## LISTED RECORDS
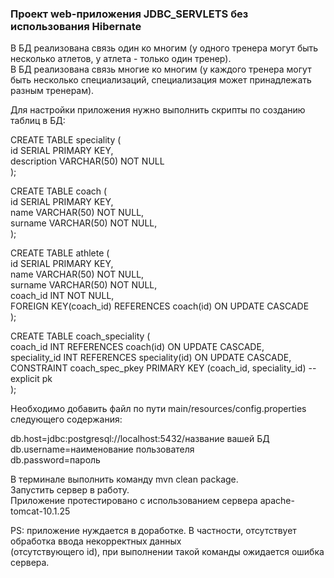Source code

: ### Проект web-приложения JDBC_SERVLETS без использования Hibernate

В БД реализована связь один ко многим (у одного тренера могут быть несколько атлетов, у атлета - только один тренер).  
В БД реализована связь многие ко многим (у каждого тренера могут быть несколько специализаций, специализация может принадлежать разным тренерам).  
    
Для настройки приложения нужно выполнить скрипты по созданию таблиц в БД:  
  
CREATE TABLE speciality (  
    id SERIAL PRIMARY KEY,  
    description VARCHAR(50) NOT NULL  
);  
  
CREATE TABLE coach (  
    id SERIAL PRIMARY KEY,  
    name VARCHAR(50) NOT NULL,  
    surname VARCHAR(50) NOT NULL,  
);  
  
CREATE TABLE athlete (  
    id SERIAL PRIMARY KEY,  
    name VARCHAR(50) NOT NULL,  
    surname VARCHAR(50) NOT NULL,  
    coach_id INT NOT NULL,  
    FOREIGN KEY(coach_id) REFERENCES coach(id) ON UPDATE CASCADE  
);  
  
CREATE TABLE coach_speciality (  
    coach_id INT REFERENCES coach(id) ON UPDATE CASCADE,  
    speciality_id INT REFERENCES speciality(id) ON UPDATE CASCADE,  
    CONSTRAINT coach_spec_pkey PRIMARY KEY (coach_id, speciality_id) -- explicit pk  
);  
  
Необходимо добавить файл по пути main/resources/config.properties следующего содержания:  
  
db.host=jdbc:postgresql://localhost:5432/название вашей БД  
db.username=наименование пользователя  
db.password=пароль  
  
В терминале выполнить команду mvn clean package.  
Запустить сервер в работу.  
Приложение протестировано с использованием сервера apache-tomcat-10.1.25  
  
PS: приложение нуждается в доработке. В частности, отсутствует обработка ввода некорректных данных   
(отсутствующего id), при выполнении такой команды ожидается ошибка сервера.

## WHAT NEEDS TO BE DONE
Which lines of the data include the string "TABLE"? Copy each of them.

## EXERCISE SOLUTION
CREATE TABLE speciality (  
CREATE TABLE coach (  
CREATE TABLE athlete (  
CREATE TABLE coach_speciality (  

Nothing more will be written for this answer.